Some left thinking people saw all this as a chance to go after Rupert Murdoch. This week the euro lurched closer to disaster, the United States approached default, a forty year civil war ended in the creation of a brand new country, South Sudan, and the Syrian unrest continued. But you’d never have known from the British media which was obsessed with the fate of Murdoch’s ‘monopoly’.

The idea that Rupert Murdoch has a monopoly of British media or is even close to getting one is nonsense. According to an Ofcom report into News International’s bid for BSkyB, television accounts for seventy-three percent of the news people receive and seventy-percent of that comes from the BBC.

In internet and radio the BBC is similarly dominant. News International, by contrast, accounts for less than thirty percent of newspapers read and Sky News accounts for just six percent of television news.

Indeed, as a simple matter of economics it is be impossible for Murdoch to create a monopoly. A monopoly, after all, is a market where there is only one supplier. There are unusual cases of natural monopolies, where it is only possible for one provider to provide a certain good or service, for example, if there was only one gold mine on the planet its owner would have a natural monopoly in gold.

In real life there are very few of these. Lots of things which used to be considered natural monopolies necessitating government ownership, like gas, water, electricity and even telecoms, turned out to be nothing of the kind.

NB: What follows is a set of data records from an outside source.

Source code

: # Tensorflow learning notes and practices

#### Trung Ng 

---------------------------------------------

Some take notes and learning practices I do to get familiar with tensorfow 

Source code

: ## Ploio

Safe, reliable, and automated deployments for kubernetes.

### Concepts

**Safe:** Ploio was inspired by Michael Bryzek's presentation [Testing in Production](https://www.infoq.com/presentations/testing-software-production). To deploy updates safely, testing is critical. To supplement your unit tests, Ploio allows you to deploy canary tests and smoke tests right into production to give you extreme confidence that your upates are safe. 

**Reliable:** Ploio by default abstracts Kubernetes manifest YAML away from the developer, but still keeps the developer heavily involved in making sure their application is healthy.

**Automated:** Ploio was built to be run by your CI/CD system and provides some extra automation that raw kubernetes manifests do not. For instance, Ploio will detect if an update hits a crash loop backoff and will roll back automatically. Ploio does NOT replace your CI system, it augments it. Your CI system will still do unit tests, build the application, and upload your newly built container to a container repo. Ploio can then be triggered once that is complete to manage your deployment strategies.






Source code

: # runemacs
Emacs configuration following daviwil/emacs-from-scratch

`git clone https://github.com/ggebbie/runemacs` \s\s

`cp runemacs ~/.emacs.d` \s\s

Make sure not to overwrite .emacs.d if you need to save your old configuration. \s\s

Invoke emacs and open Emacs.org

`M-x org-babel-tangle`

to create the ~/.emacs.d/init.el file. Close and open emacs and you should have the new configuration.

Contra the typically useless Marxist observation about capitalism’s supposed tendency toward monopoly the type of monopoly most commonly encountered in the real world is that created by government.

By granting a charter, government can give an enterprise the legal right to be the sole provider of a good or service. James I did it with cloth and Stanley Baldwin did it with broadcasting. Indeed, the closest thing we have to a monopoly in media is the BBC which, according to its veteran newsreader Peter Sissons and even its Director General Mark Thompson, has a long standing left wing bias.

Even so Rupert Murdoch has been phenomenally successful. He sells more newspapers in Britain than anyone else and in just 14 years Fox News in the United States has become more popular than left leaning CNN and MSNBC combined. Faced with this, do the left seek to compete with Murdoch? No. They seek to regulate him.

Left wingers in the United States have long sought to resurrect the old Fairness Doctrine, junked by Ronald Reagan in 1987. This was intended to guarantee a fair airing for all viewpoints but, instead, served up a diet of post war statism and crucified a man like Barry Goldwater.

The phone hacking scandal has prompted new calls for media regulation despite the fact that hacking and paying Police officers for information is already illegal. But the left never sees a problem that can’t be solved with more spending or regulation.

There’s a good reason why the left might choose to regulate Murdoch rather than compete with him; they aren’t much good at it. The BBC certainly provides stiff competition but then it is funded by a compulsory levy on all TV and radio consumers whether they listen to the BBC or not, a luxury Murdoch doesn’t have.

They have ventured into the private sector. 1987 saw the launch of News on Sunday, a left wing attempt to compete with the News of the World. 1987 also saw the closure of News on Sunday. The Today newspaper where Alistair Campbell served as political editor opened in 1986. It closed in 1995. Indeed, left wing media outlets seem to suffer the same fate as left wing governments; they run out of money.

It’s his success that drives the left crazy about Murdoch. He sells lots of newspapers in the UK to the sort of working class voter who, according to the left wing belief that people will act according to their class interest, should vote Labour.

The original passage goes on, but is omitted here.